Keine Skandale vorzuweisen, macht aber noch nicht glaubwürdig.
ERWARTUNG
Ich erwarte vom Synodalen Weg, dass sich alle, die direkt in Foren und Versammlungen oder indirekt im Rahmen von Veranstaltungen auf diözesaner oder lokaler Ebene oder durch die Beteiligung im Rahmen von Social-Media-Formaten auf diesen Weg machen, als Teil einer Lerngemeinschaft erfahren. Keine/r weiß alles, keine/r weiß nichts. Oder wie es in einem Tagesgebet heißt: „Keinem gab Gott alles, keinem gab er nichts.“ Die Grundhaltung, dass wir aufgrund des Geistwirkens in den Menschen zu den bekannten und schon seit Jahrzehnten diskutierten Themen noch neue Aspekte kennenlernen und andere Perspektiven einnehmen können, ist Voraussetzung für ein konstruktives Miteinander auf dem Weg.

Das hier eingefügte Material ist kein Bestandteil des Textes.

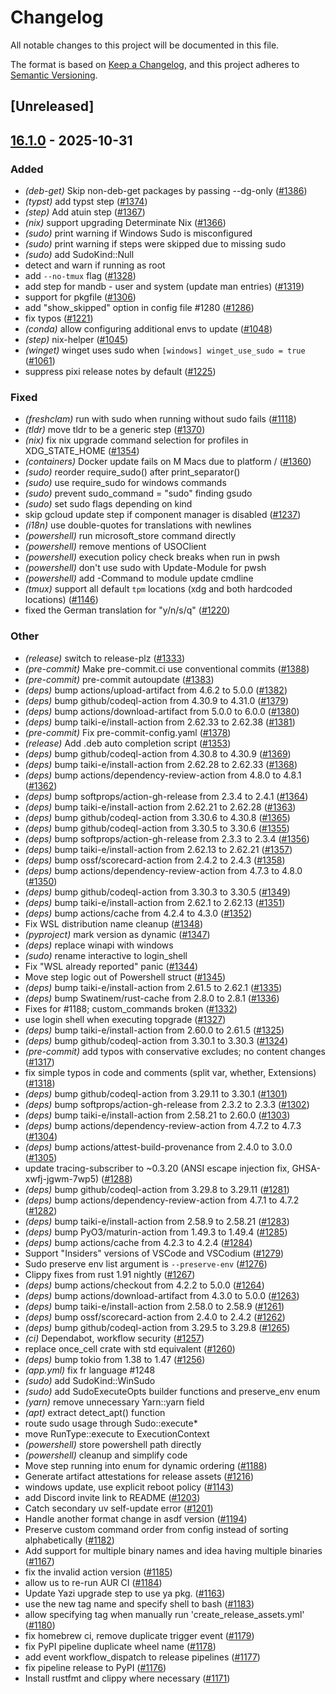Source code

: # Changelog

All notable changes to this project will be documented in this file.

The format is based on [Keep a Changelog](https://keepachangelog.com/en/1.0.0/),
and this project adheres to [Semantic Versioning](https://semver.org/spec/v2.0.0.html).

## [Unreleased]

## [16.1.0](https://github.com/topgrade-rs/topgrade/compare/v16.0.4...v16.1.0) - 2025-10-31

### Added

- *(deb-get)* Skip non-deb-get packages by passing --dg-only ([#1386](https://github.com/topgrade-rs/topgrade/pull/1386))
- *(typst)* add typst step ([#1374](https://github.com/topgrade-rs/topgrade/pull/1374))
- *(step)* Add atuin step ([#1367](https://github.com/topgrade-rs/topgrade/pull/1367))
- *(nix)* support upgrading Determinate Nix ([#1366](https://github.com/topgrade-rs/topgrade/pull/1366))
- *(sudo)* print warning if Windows Sudo is misconfigured
- *(sudo)* print warning if steps were skipped due to missing sudo
- *(sudo)* add SudoKind::Null
- detect and warn if running as root
- add `--no-tmux` flag ([#1328](https://github.com/topgrade-rs/topgrade/pull/1328))
- add step for mandb - user and system (update man entries) ([#1319](https://github.com/topgrade-rs/topgrade/pull/1319))
- support for pkgfile ([#1306](https://github.com/topgrade-rs/topgrade/pull/1306))
- add "show_skipped" option in config file #1280 ([#1286](https://github.com/topgrade-rs/topgrade/pull/1286))
- fix typos ([#1221](https://github.com/topgrade-rs/topgrade/pull/1221))
- *(conda)* allow configuring additional envs to update ([#1048](https://github.com/topgrade-rs/topgrade/pull/1048))
- *(step)* nix-helper ([#1045](https://github.com/topgrade-rs/topgrade/pull/1045))
- *(winget)* winget uses sudo when `[windows] winget_use_sudo = true` ([#1061](https://github.com/topgrade-rs/topgrade/pull/1061))
- suppress pixi release notes by default ([#1225](https://github.com/topgrade-rs/topgrade/pull/1225))

### Fixed

- *(freshclam)* run with sudo when running without sudo fails ([#1118](https://github.com/topgrade-rs/topgrade/pull/1118))
- *(tldr)* move tldr to be a generic step ([#1370](https://github.com/topgrade-rs/topgrade/pull/1370))
- *(nix)* fix nix upgrade command selection for profiles in XDG_STATE_HOME ([#1354](https://github.com/topgrade-rs/topgrade/pull/1354))
- *(containers)* Docker update fails on M Macs due to platform / ([#1360](https://github.com/topgrade-rs/topgrade/pull/1360))
- *(sudo)* reorder require_sudo() after print_separator()
- *(sudo)* use require_sudo for windows commands
- *(sudo)* prevent sudo_command = "sudo" finding gsudo
- *(sudo)* set sudo flags depending on kind
- skip gcloud update step if component manager is disabled ([#1237](https://github.com/topgrade-rs/topgrade/pull/1237))
- *(i18n)* use double-quotes for translations with newlines
- *(powershell)* run microsoft_store command directly
- *(powershell)* remove mentions of USOClient
- *(powershell)* execution policy check breaks when run in pwsh
- *(powershell)* don't use sudo with Update-Module for pwsh
- *(powershell)* add -Command to module update cmdline
- *(tmux)* support all default `tpm` locations (xdg and both hardcoded locations) ([#1146](https://github.com/topgrade-rs/topgrade/pull/1146))
- fixed the German translation for "y/n/s/q" ([#1220](https://github.com/topgrade-rs/topgrade/pull/1220))

### Other

- *(release)* switch to release-plz ([#1333](https://github.com/topgrade-rs/topgrade/pull/1333))
- *(pre-commit)* Make pre-commit.ci use conventional commits ([#1388](https://github.com/topgrade-rs/topgrade/pull/1388))
- *(pre-commit)* pre-commit autoupdate ([#1383](https://github.com/topgrade-rs/topgrade/pull/1383))
- *(deps)* bump actions/upload-artifact from 4.6.2 to 5.0.0 ([#1382](https://github.com/topgrade-rs/topgrade/pull/1382))
- *(deps)* bump github/codeql-action from 4.30.9 to 4.31.0 ([#1379](https://github.com/topgrade-rs/topgrade/pull/1379))
- *(deps)* bump actions/download-artifact from 5.0.0 to 6.0.0 ([#1380](https://github.com/topgrade-rs/topgrade/pull/1380))
- *(deps)* bump taiki-e/install-action from 2.62.33 to 2.62.38 ([#1381](https://github.com/topgrade-rs/topgrade/pull/1381))
- *(pre-commit)* Fix pre-commit-config.yaml ([#1378](https://github.com/topgrade-rs/topgrade/pull/1378))
- *(release)* Add .deb auto completion script ([#1353](https://github.com/topgrade-rs/topgrade/pull/1353))
- *(deps)* bump github/codeql-action from 4.30.8 to 4.30.9 ([#1369](https://github.com/topgrade-rs/topgrade/pull/1369))
- *(deps)* bump taiki-e/install-action from 2.62.28 to 2.62.33 ([#1368](https://github.com/topgrade-rs/topgrade/pull/1368))
- *(deps)* bump actions/dependency-review-action from 4.8.0 to 4.8.1 ([#1362](https://github.com/topgrade-rs/topgrade/pull/1362))
- *(deps)* bump softprops/action-gh-release from 2.3.4 to 2.4.1 ([#1364](https://github.com/topgrade-rs/topgrade/pull/1364))
- *(deps)* bump taiki-e/install-action from 2.62.21 to 2.62.28 ([#1363](https://github.com/topgrade-rs/topgrade/pull/1363))
- *(deps)* bump github/codeql-action from 3.30.6 to 4.30.8 ([#1365](https://github.com/topgrade-rs/topgrade/pull/1365))
- *(deps)* bump github/codeql-action from 3.30.5 to 3.30.6 ([#1355](https://github.com/topgrade-rs/topgrade/pull/1355))
- *(deps)* bump softprops/action-gh-release from 2.3.3 to 2.3.4 ([#1356](https://github.com/topgrade-rs/topgrade/pull/1356))
- *(deps)* bump taiki-e/install-action from 2.62.13 to 2.62.21 ([#1357](https://github.com/topgrade-rs/topgrade/pull/1357))
- *(deps)* bump ossf/scorecard-action from 2.4.2 to 2.4.3 ([#1358](https://github.com/topgrade-rs/topgrade/pull/1358))
- *(deps)* bump actions/dependency-review-action from 4.7.3 to 4.8.0 ([#1350](https://github.com/topgrade-rs/topgrade/pull/1350))
- *(deps)* bump github/codeql-action from 3.30.3 to 3.30.5 ([#1349](https://github.com/topgrade-rs/topgrade/pull/1349))
- *(deps)* bump taiki-e/install-action from 2.62.1 to 2.62.13 ([#1351](https://github.com/topgrade-rs/topgrade/pull/1351))
- *(deps)* bump actions/cache from 4.2.4 to 4.3.0 ([#1352](https://github.com/topgrade-rs/topgrade/pull/1352))
- Fix WSL distribution name cleanup ([#1348](https://github.com/topgrade-rs/topgrade/pull/1348))
- *(pyproject)* mark version as dynamic ([#1347](https://github.com/topgrade-rs/topgrade/pull/1347))
- *(deps)* replace winapi with windows
- *(sudo)* rename interactive to login_shell
- Fix "WSL already reported" panic ([#1344](https://github.com/topgrade-rs/topgrade/pull/1344))
- Move step logic out of Powershell struct ([#1345](https://github.com/topgrade-rs/topgrade/pull/1345))
- *(deps)* bump taiki-e/install-action from 2.61.5 to 2.62.1 ([#1335](https://github.com/topgrade-rs/topgrade/pull/1335))
- *(deps)* bump Swatinem/rust-cache from 2.8.0 to 2.8.1 ([#1336](https://github.com/topgrade-rs/topgrade/pull/1336))
- Fixes for #1188; custom_commands broken  ([#1332](https://github.com/topgrade-rs/topgrade/pull/1332))
- use login shell when executing topgrade ([#1327](https://github.com/topgrade-rs/topgrade/pull/1327))
- *(deps)* bump taiki-e/install-action from 2.60.0 to 2.61.5 ([#1325](https://github.com/topgrade-rs/topgrade/pull/1325))
- *(deps)* bump github/codeql-action from 3.30.1 to 3.30.3 ([#1324](https://github.com/topgrade-rs/topgrade/pull/1324))
- *(pre-commit)* add typos with conservative excludes; no content changes ([#1317](https://github.com/topgrade-rs/topgrade/pull/1317))
- fix simple typos in code and comments (split var, whether, Extensions) ([#1318](https://github.com/topgrade-rs/topgrade/pull/1318))
- *(deps)* bump github/codeql-action from 3.29.11 to 3.30.1 ([#1301](https://github.com/topgrade-rs/topgrade/pull/1301))
- *(deps)* bump softprops/action-gh-release from 2.3.2 to 2.3.3 ([#1302](https://github.com/topgrade-rs/topgrade/pull/1302))
- *(deps)* bump taiki-e/install-action from 2.58.21 to 2.60.0 ([#1303](https://github.com/topgrade-rs/topgrade/pull/1303))
- *(deps)* bump actions/dependency-review-action from 4.7.2 to 4.7.3 ([#1304](https://github.com/topgrade-rs/topgrade/pull/1304))
- *(deps)* bump actions/attest-build-provenance from 2.4.0 to 3.0.0 ([#1305](https://github.com/topgrade-rs/topgrade/pull/1305))
- update tracing-subscriber to ~0.3.20 (ANSI escape injection fix, GHSA-xwfj-jgwm-7wp5) ([#1288](https://github.com/topgrade-rs/topgrade/pull/1288))
- *(deps)* bump github/codeql-action from 3.29.8 to 3.29.11 ([#1281](https://github.com/topgrade-rs/topgrade/pull/1281))
- *(deps)* bump actions/dependency-review-action from 4.7.1 to 4.7.2 ([#1282](https://github.com/topgrade-rs/topgrade/pull/1282))
- *(deps)* bump taiki-e/install-action from 2.58.9 to 2.58.21 ([#1283](https://github.com/topgrade-rs/topgrade/pull/1283))
- *(deps)* bump PyO3/maturin-action from 1.49.3 to 1.49.4 ([#1285](https://github.com/topgrade-rs/topgrade/pull/1285))
- *(deps)* bump actions/cache from 4.2.3 to 4.2.4 ([#1284](https://github.com/topgrade-rs/topgrade/pull/1284))
- Support "Insiders" versions of VSCode and VSCodium ([#1279](https://github.com/topgrade-rs/topgrade/pull/1279))
- Sudo preserve env list argument is `--preserve-env` ([#1276](https://github.com/topgrade-rs/topgrade/pull/1276))
- Clippy fixes from rust 1.91 nightly ([#1267](https://github.com/topgrade-rs/topgrade/pull/1267))
- *(deps)* bump actions/checkout from 4.2.2 to 5.0.0 ([#1264](https://github.com/topgrade-rs/topgrade/pull/1264))
- *(deps)* bump actions/download-artifact from 4.3.0 to 5.0.0 ([#1263](https://github.com/topgrade-rs/topgrade/pull/1263))
- *(deps)* bump taiki-e/install-action from 2.58.0 to 2.58.9 ([#1261](https://github.com/topgrade-rs/topgrade/pull/1261))
- *(deps)* bump ossf/scorecard-action from 2.4.0 to 2.4.2 ([#1262](https://github.com/topgrade-rs/topgrade/pull/1262))
- *(deps)* bump github/codeql-action from 3.29.5 to 3.29.8 ([#1265](https://github.com/topgrade-rs/topgrade/pull/1265))
- *(ci)* Dependabot, workflow security ([#1257](https://github.com/topgrade-rs/topgrade/pull/1257))
- replace once_cell crate with std equivalent ([#1260](https://github.com/topgrade-rs/topgrade/pull/1260))
- *(deps)* bump tokio from 1.38 to 1.47 ([#1256](https://github.com/topgrade-rs/topgrade/pull/1256))
- *(app.yml)* fix fr language #1248
- *(sudo)* add SudoKind::WinSudo
- *(sudo)* add SudoExecuteOpts builder functions and preserve_env enum
- *(yarn)* remove unnecessary Yarn::yarn field
- *(apt)* extract detect_apt() function
- route sudo usage through Sudo::execute*
- move RunType::execute to ExecutionContext
- *(powershell)* store powershell path directly
- *(powershell)* cleanup and simplify code
- Move step running into enum for dynamic ordering ([#1188](https://github.com/topgrade-rs/topgrade/pull/1188))
- Generate artifact attestations for release assets ([#1216](https://github.com/topgrade-rs/topgrade/pull/1216))
- windows update, use explicit reboot policy ([#1143](https://github.com/topgrade-rs/topgrade/pull/1143))
- add Discord invite link to README ([#1203](https://github.com/topgrade-rs/topgrade/pull/1203))
- Catch secondary uv self-update error ([#1201](https://github.com/topgrade-rs/topgrade/pull/1201))
- Handle another format change in asdf version ([#1194](https://github.com/topgrade-rs/topgrade/pull/1194))
- Preserve custom command order from config instead of sorting alphabetically ([#1182](https://github.com/topgrade-rs/topgrade/pull/1182))
- Add support for multiple binary names and idea having multiple binaries ([#1167](https://github.com/topgrade-rs/topgrade/pull/1167))
- fix the invalid action version ([#1185](https://github.com/topgrade-rs/topgrade/pull/1185))
- allow us to re-run AUR CI ([#1184](https://github.com/topgrade-rs/topgrade/pull/1184))
- Update Yazi upgrade step to use ya pkg. ([#1163](https://github.com/topgrade-rs/topgrade/pull/1163))
- use the new tag name and specify shell to bash ([#1183](https://github.com/topgrade-rs/topgrade/pull/1183))
- allow specifying tag when manually run 'create_release_assets.yml' ([#1180](https://github.com/topgrade-rs/topgrade/pull/1180))
- fix homebrew ci, remove duplicate trigger event ([#1179](https://github.com/topgrade-rs/topgrade/pull/1179))
- fix PyPI pipeline duplicate wheel name ([#1178](https://github.com/topgrade-rs/topgrade/pull/1178))
- add event workflow_dispatch to release pipelines ([#1177](https://github.com/topgrade-rs/topgrade/pull/1177))
- fix pipeline release to PyPI ([#1176](https://github.com/topgrade-rs/topgrade/pull/1176))
- Install rustfmt and clippy where necessary ([#1171](https://github.com/topgrade-rs/topgrade/pull/1171))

Keine/r weiß alles, keine/r weiß nichts.
Als Lerngemeinschaft auf dem Weg zu sein, bedeutet auch, das Wirken Gottes zu betrachten, bevor wir etwas tun. Wir sind nicht diejenigen, die seine Gegenwart durch Gebet, Gottesdienst und soziales Handeln herstellen, sondern stellen seine Gegenwart dar und lassen sie wirksam werden in der Solidarität mit den Menschen und der ganzen Schöpfung. Ich hoffe, dass von dem Synodalen Weg ein Impuls ausgeht, die Gegenwart Gottes und sein Wirken zu betrachten, das sich nicht auf die Katholische Kirche, nicht auf Christinnen und Christen beschränkt. Alles Gute, das durch Menschen geschieht, kommt von Gott. Die Bedeutung der Kontemplation vor der Aktion hervorzuheben und diesen Impuls in die in allen Diözesen Deutschlands stattfindenden Kirchenentwicklungsprozesse zu geben, erhoffe ich vom Synodalen Weg.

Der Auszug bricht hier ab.